I don't follow. If you're claiming you're putting 40 hours of work in a week, or that is what your contract says, and you're really only doing 20 because you're splitting it between two jobs...isn't that obviously cheating the system?
Don't get me wrong, I don't give a shit if people take advantage of a corporation to milk it for cash, but it seems to me to be pretty clearly cheating the system. If you want to get paid on what you produce, and not the time you put in, then you should structure your contracts that I way. I know a lot of my side work I don't bill hourly precisely because I know it can be done quickly ( for me with experience) but it's worth more to them.
If you're salaried, you're not usually obligated to work a certain number of hours, you're just obligated to complete tasks on time. If someone holds two salaried positions and works fast enough that they get all obligations for both completed in 40 hours a week, they're not cheating anyone.
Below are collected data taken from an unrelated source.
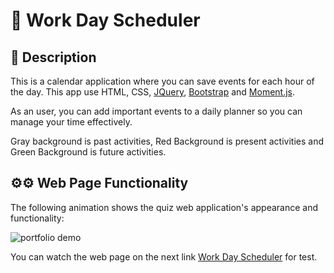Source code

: #  📆 Work Day Scheduler 

## 📄 Description

This is a calendar application where you can save events for each hour of the day. This app use HTML, CSS, [JQuery](https://jquery.com/), [Bootstrap](https://getbootstrap.com/) and [Moment.js](https://momentjs.com/).

As an user, you can add important events to a daily planner so you can manage your time effectively.

Gray background is past activities, Red Background is present activities and Green Background is future activities.


## ⚙⚙ Web Page Functionality

The following animation shows the quiz web application's appearance and functionality:

![portfolio demo](./assets/images/workDayScheduler.gif)


You can watch the web page on the next link [Work Day Scheduler](https://marcogonzalezguzman77.github.io/workDayScheduler/) for test.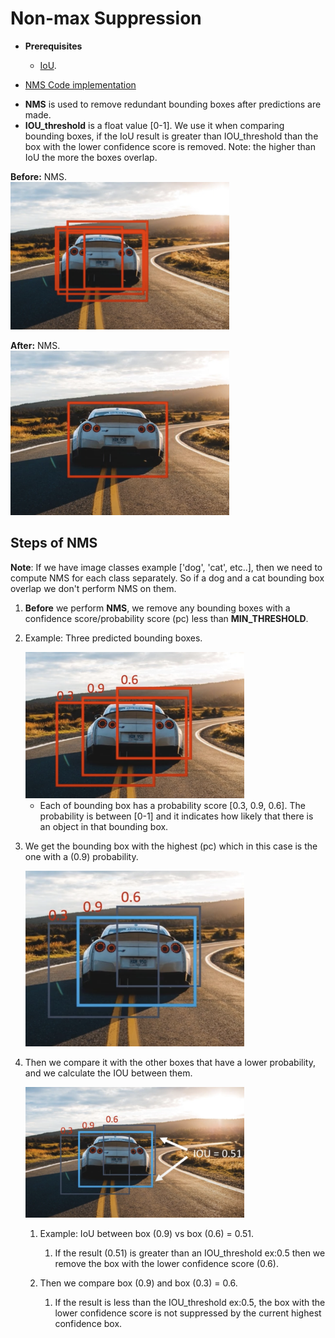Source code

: # Non-max Suppression

- **Prerequisites**
    - [IoU](./intersection_over_union.md).

- [NMS Code implementation](https://github.com/t20e/AI_public_projects/blob/main/object_detection/yolo_v1_orig/utils/nms.py)

* **NMS** is used to remove redundant bounding boxes after predictions are made.
* **IOU_threshold** is a float value [0-1]. We use it when comparing bounding boxes, if the IoU result is greater than IOU_threshold than the box with the lower confidence score is removed. Note: the higher than IoU the more the boxes overlap.

**Before:** NMS.  
<img src="./ref_imgs/nms-before.png" alt="Description" width="350">

**After:** NMS.  
<img src="./ref_imgs/nms-after.png" alt="Description" width="350">

## Steps of NMS

**Note**: If we have image classes example ['dog', 'cat', etc..], then we need to compute NMS for each class separately. So if a dog and a cat bounding box overlap we don't perform NMS on them.

1. **Before** we perform **NMS**, we remove any bounding boxes with a confidence score/probability score (pc) less than **MIN_THRESHOLD**.  

2. Example: Three predicted bounding boxes.  

    <img src="./ref_imgs/during-nms.png" alt="Description" width="350">

    - Each of bounding box has a probability score [0.3, 0.9, 0.6]. The probability is between [0-1] and it indicates how likely that there is an object in that bounding box.

3. We get the bounding box with the highest (pc) which in this case is the one with a (0.9) probability.  

    <img src="./ref_imgs/nms-01.png" alt="Description" width="350">

4. Then we compare it with the other boxes that have a lower probability, and we calculate the IOU between them.

    <img src="./ref_imgs/nms-02.png" alt="Description" width="350">

    1. Example: IoU between box (0.9) vs box (0.6) = 0.51.
        1. If the result (0.51) is greater than an IOU_threshold ex:0.5 then we remove the box with the lower confidence score (0.6).

    2. Then we compare box (0.9) and box (0.3) = 0.6.
        1. If the result is less than the IOU_threshold ex:0.5, the box with the lower confidence score is not suppressed by the current highest confidence box.

<!-- ADD LINK TO NMS on yolov1_orig -->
Ive worked many salaried jobs in my life. I've never seen a work contract that simply defines your tasks you have to get done. Not saying that it doesn't happen, but I would be hard pressed to believe it's common. I don't even know how you would do that because what tasks I do always shifts, especially in tech. On top of that, how long a task takes is extremely unpredictable. Sometimes I fly through something, sometimes that last 10% takes 90% of the time.
*edit: contract work is very common and definitionally does not define 'time on the job', and instead lays out specific metrics of performance related to production. Salaried work is definitely far more common, but to say that's unusual or impossible is just wrong.
I think this helps elucidate the real issue here, which is the distinction between selling labor and selling your time. One of those is obviously more reasonable and the other shares a conceptual relationship with other types of indentured labor.
It used to be that the distinction didn't matter since you had to be in a particular place to do a particular work anyway, selling your labor and selling your time looked basically the same and your employer could control and manage how you spent that time. But with remote work, the employer no longer has control over managing your time because they have no (reasonable) way to monitor your production; an employer utilizing monitoring software would (rightly) be seen as an abuse and invasion of privacy. So even though the contract hasn't changed, people are more aware of how dehumanizing it is not to have sold their labor but control over a certain number of hours of their life.
I obviously have bias here, but I think defining labor by its measure of time is alienating and inhumane.
it definitely happens.
It's less about contractual and legalities and more about the feel of the workplace. A lot of places, especially remote jobs, are more laid-back and open-minded than traditional 9-to-5 ass-in-seats old fashioned office jobs.
My point is more that salaried employees, by definition, are not required to put in a certain amount of hours. That would make them hourly employees. All salaried employees are required to do is to complete their work by a deadline. What that work is and what the deadline is are usually not defined specifically in their contract, because as you said, both those things constantly change, so it would be impossible to reflect that in some binding agreement.